▶ **Required action**
Of all the lines in the entries below, give again exactly those starting at the line containing "155.6 KB | 44.1" and ending at the line containing "4. MongoDB relationships", both ends included, and no others.

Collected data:

------------

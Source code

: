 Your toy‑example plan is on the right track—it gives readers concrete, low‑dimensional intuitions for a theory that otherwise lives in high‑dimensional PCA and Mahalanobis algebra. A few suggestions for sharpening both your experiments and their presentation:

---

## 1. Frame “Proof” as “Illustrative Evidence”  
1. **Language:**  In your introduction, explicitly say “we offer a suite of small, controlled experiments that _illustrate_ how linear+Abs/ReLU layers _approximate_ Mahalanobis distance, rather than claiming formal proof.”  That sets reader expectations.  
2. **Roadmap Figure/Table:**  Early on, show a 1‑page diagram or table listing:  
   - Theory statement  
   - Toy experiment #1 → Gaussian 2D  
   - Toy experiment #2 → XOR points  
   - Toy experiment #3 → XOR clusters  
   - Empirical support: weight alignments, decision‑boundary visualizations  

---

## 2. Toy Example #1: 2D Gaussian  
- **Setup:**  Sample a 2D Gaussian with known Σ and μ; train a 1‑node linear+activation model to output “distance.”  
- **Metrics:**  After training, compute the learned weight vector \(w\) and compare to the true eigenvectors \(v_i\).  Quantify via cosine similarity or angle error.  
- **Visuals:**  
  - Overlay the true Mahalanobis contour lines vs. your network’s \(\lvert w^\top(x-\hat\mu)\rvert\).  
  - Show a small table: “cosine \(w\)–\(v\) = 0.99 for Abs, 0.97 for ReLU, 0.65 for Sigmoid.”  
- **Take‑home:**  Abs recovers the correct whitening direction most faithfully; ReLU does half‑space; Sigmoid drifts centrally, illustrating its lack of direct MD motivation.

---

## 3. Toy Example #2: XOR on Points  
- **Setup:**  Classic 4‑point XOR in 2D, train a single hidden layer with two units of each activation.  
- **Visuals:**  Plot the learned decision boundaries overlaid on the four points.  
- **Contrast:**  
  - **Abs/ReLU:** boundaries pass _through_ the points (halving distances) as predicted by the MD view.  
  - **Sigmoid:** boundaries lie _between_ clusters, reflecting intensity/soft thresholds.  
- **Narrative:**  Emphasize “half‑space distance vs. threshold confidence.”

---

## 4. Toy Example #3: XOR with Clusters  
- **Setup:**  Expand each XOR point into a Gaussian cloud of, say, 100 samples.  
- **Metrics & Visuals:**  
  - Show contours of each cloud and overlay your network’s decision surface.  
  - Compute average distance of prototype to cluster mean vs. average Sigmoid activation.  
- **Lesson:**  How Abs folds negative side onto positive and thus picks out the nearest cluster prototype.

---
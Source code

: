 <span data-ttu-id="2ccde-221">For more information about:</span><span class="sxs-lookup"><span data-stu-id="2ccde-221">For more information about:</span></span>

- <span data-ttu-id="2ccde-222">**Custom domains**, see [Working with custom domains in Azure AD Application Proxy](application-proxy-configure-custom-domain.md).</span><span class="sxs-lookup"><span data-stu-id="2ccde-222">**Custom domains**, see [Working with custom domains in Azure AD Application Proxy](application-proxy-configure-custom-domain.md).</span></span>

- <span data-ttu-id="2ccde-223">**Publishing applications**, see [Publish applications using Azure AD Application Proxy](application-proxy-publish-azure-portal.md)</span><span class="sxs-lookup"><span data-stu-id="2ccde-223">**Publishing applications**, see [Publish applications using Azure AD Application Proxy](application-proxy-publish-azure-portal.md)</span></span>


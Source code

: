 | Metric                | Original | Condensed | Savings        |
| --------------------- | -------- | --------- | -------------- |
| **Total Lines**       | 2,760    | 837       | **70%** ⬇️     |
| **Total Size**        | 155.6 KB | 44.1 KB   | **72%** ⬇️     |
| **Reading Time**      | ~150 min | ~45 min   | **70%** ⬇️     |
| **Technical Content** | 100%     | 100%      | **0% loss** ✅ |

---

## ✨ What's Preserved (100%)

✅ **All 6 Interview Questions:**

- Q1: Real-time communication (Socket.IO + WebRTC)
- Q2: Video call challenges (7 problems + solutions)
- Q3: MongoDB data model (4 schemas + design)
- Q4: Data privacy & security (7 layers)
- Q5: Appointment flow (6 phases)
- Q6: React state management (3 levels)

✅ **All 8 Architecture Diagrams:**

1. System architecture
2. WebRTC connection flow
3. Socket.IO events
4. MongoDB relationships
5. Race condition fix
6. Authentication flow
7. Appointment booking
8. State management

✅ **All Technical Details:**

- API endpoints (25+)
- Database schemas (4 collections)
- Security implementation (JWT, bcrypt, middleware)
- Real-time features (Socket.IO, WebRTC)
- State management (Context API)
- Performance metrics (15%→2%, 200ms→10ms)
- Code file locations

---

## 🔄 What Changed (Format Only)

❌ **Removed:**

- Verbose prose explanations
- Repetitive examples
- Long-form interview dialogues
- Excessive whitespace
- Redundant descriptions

------------

▶ **Result of this exercise**
| **Total Size**        | 155.6 KB | 44.1 KB   | **72%** ⬇️     |
| **Reading Time**      | ~150 min | ~45 min   | **70%** ⬇️     |
| **Technical Content** | 100%     | 100%      | **0% loss** ✅ |

---

## ✨ What's Preserved (100%)

✅ **All 6 Interview Questions:**

- Q1: Real-time communication (Socket.IO + WebRTC)
- Q2: Video call challenges (7 problems + solutions)
- Q3: MongoDB data model (4 schemas + design)
- Q4: Data privacy & security (7 layers)
- Q5: Appointment flow (6 phases)
- Q6: React state management (3 levels)

✅ **All 8 Architecture Diagrams:**

1. System architecture
2. WebRTC connection flow
3. Socket.IO events
4. MongoDB relationships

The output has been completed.